Değerli kadınlar… Bir saniye lütfen!!! Bu ve buna benzer günler sizlere özel değildir. Bu günün kadınlar günü olmasının sebebi en azından bu günlerde kadınlara ait sorunları konuşalım diyedir.. E artık bırakın her gün bir kutlama beklentisini canım… Tamam hediye almak güzeldir elbette ama birazda siz bakın etrafınıza dimi ama .. İnsan tüm içinde bilmem ne günü geçen günlerde hediye ve kutlama beklemezki… Oturalım konuşalım kadınsal problemleri, çözelim her ne derdiniz varsa.. Sonra tamam gün sizin gününüz der kutlarız elbet.
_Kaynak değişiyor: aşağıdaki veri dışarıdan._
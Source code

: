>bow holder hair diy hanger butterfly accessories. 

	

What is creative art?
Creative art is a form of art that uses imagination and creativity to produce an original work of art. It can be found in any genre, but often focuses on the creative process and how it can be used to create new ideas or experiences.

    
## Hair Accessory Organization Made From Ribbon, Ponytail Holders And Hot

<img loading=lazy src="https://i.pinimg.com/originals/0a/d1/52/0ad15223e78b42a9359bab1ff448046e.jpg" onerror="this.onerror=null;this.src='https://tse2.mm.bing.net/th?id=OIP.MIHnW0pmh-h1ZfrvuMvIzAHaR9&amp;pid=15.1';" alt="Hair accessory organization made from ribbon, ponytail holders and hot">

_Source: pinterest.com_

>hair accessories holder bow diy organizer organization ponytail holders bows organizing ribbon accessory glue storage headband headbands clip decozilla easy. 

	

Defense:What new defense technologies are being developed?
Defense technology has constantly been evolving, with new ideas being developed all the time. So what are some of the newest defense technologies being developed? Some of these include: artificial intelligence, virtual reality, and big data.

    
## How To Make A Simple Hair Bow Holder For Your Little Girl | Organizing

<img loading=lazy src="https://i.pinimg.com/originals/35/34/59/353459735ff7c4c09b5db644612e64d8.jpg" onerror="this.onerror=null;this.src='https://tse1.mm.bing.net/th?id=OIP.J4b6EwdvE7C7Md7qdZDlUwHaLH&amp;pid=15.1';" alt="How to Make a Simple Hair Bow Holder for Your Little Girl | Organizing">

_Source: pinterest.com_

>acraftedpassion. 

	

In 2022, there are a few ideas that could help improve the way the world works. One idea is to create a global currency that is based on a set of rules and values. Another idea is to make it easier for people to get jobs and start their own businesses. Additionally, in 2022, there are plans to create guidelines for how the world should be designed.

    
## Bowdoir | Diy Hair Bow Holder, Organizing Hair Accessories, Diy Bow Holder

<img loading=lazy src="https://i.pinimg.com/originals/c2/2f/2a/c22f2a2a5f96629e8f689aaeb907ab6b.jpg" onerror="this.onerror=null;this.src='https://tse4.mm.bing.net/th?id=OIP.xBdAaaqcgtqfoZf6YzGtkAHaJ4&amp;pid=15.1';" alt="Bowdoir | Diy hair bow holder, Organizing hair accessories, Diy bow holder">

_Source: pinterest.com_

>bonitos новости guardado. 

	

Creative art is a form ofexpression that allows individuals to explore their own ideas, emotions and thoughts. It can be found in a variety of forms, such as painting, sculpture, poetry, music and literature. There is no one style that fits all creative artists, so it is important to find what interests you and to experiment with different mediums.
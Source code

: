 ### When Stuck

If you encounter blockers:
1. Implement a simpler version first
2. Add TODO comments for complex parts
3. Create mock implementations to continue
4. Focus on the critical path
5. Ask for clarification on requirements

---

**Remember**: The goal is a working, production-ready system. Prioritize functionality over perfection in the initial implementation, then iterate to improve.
Ama hep beklemeseniz bir şeyleri…
Olsun kadınlar kutlasın her günü.. Bizde destekleyelim onları.. Her zaman kadını destekleyip iş dünyasının içine alan toplumlar daha hızlı gelişirler çünkü… Ancak kutlarken, kendi aralarında kutlamayı becerebilseler, erkek milleti de mutlu olacaktır bundan. Öyle olamıyor maalesef benim yurdumun kadınları en küçüğünden en büyüğüne bekliyor her özel günlerde çılgınca kutlama… Hiç umurunda olmayan görüntüsü verenlerde artık umudunu yitirdiğinden buruk bir şekilde geçiştiriyor o günü.. Yoksa bu günlerde küçücük de olsa hiç bir şey beklemeyen kadın kalmadı… Bu beklentiler kimden mi?? Etrafında erkek görüntüsü veren kim varsa ondan…  Öğrendik işte dünyanın en önemli günlerini bu bahane ile. Ne mutlu bize… Kapitalizm öğretti özel günlerin anlamını.. Hadi bakalım bulun buluşturun, takın takıştırın…
Şimdiden geride kalan tüm güzel günleriniz kutlu olsun.. O günlerin adını siz koyun…

7 Ocak 2011 Cuma

Doğum Günün Kutlu Olsun....

Sabah kalktı adam, sessizce sıyrıldı yataktan, karısı uyuyordu hala.. Ona bakarak giyindi.. Seyretti biraz uyurken, dokunmak istedi ama uyanmasın diye dokunamadı baktı öylece... Yıllar olmuştu evliydiler.. Ona ikide çocuk vermişti.. Bir gece önceyi hatırladı birden.. İrkildi düşüncelerinden. anlamsız tartışmışlardı.. harcama listesinin kabarıklığından çıkmıştı her şey.. Karısının çok fazla masraf yaptığından dertlenmişti adam, kadında anlatmaya çalışmıştı.. Market alışverişinin bildiği kadarda ucuz olmadığını.. Evin her tülü alışverişini kendinin yaptığını, arzu ediyorsa bundan sonra mutfak alışverişini beraber yapabileceklerini söyledi... Gitti salonda televizyonu açıp oturdu, adamı tek başına bırakıp.. Sonra sessizliğe bürünmüştü ikiside ve sessizce uyumuşlardı aynı yatakta ama aynı dünyada olamadan... Böyle bir akşamın sabahında adam yinede bakmıştı karısına sevgiyle.. Bunun adı sevgimiydi değilmiydi pekde umurunda değildi.. Bildiği tek şey akşam yine buraya dönecek ve her şey olduğunca yaşanacaktı.. Tam kapıdan çıkarken karısı geldi yanına.. ''Akşam biraz erken gelebilirmisin''.dedi adam ''neden'' diye sordu.. ''ya gel işte, çocuklar okuldan gelince ben evde olmayacağım sen karşıla onları'' dedi.. Adam ''hayırdır nerede olacaksın'' diye sordu. Kadın; alt komuşunun yeni doğan çocuğunu görmeye gideceğiz arkadaşlarla dedi.. Adam tamam dedi ve çıkıp gitti...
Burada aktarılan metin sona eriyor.